■ EXERCISE OBJECTIVE ■
Report each line from the records where the string "textbf" turns up.

Stored records
⁂

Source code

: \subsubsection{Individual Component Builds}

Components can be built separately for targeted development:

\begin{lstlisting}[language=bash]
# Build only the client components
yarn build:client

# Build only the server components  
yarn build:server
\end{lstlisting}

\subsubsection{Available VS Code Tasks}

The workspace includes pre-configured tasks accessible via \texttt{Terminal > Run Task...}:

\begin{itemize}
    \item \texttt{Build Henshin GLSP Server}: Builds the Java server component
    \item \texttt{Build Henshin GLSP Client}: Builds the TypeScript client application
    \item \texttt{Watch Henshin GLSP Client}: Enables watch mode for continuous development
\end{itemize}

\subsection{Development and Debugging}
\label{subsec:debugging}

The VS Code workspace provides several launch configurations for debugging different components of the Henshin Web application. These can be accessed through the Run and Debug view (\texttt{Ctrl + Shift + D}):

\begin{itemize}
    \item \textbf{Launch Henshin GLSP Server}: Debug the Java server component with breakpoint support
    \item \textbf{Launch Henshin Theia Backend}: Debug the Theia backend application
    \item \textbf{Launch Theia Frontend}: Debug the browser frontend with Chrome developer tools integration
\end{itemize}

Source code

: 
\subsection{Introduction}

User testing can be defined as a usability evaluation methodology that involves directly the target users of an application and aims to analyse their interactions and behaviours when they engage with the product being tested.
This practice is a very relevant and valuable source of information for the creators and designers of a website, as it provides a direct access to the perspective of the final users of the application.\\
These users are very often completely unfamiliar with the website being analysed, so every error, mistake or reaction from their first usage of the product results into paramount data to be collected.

⁂

■ PROBLEM SOLUTION ■
    \item \textbf{Launch Henshin GLSP Server}: Debug the Java server component with breakpoint support
    \item \textbf{Launch Henshin Theia Backend}: Debug the Theia backend application
    \item \textbf{Launch Theia Frontend}: Debug the browser frontend with Chrome developer tools integration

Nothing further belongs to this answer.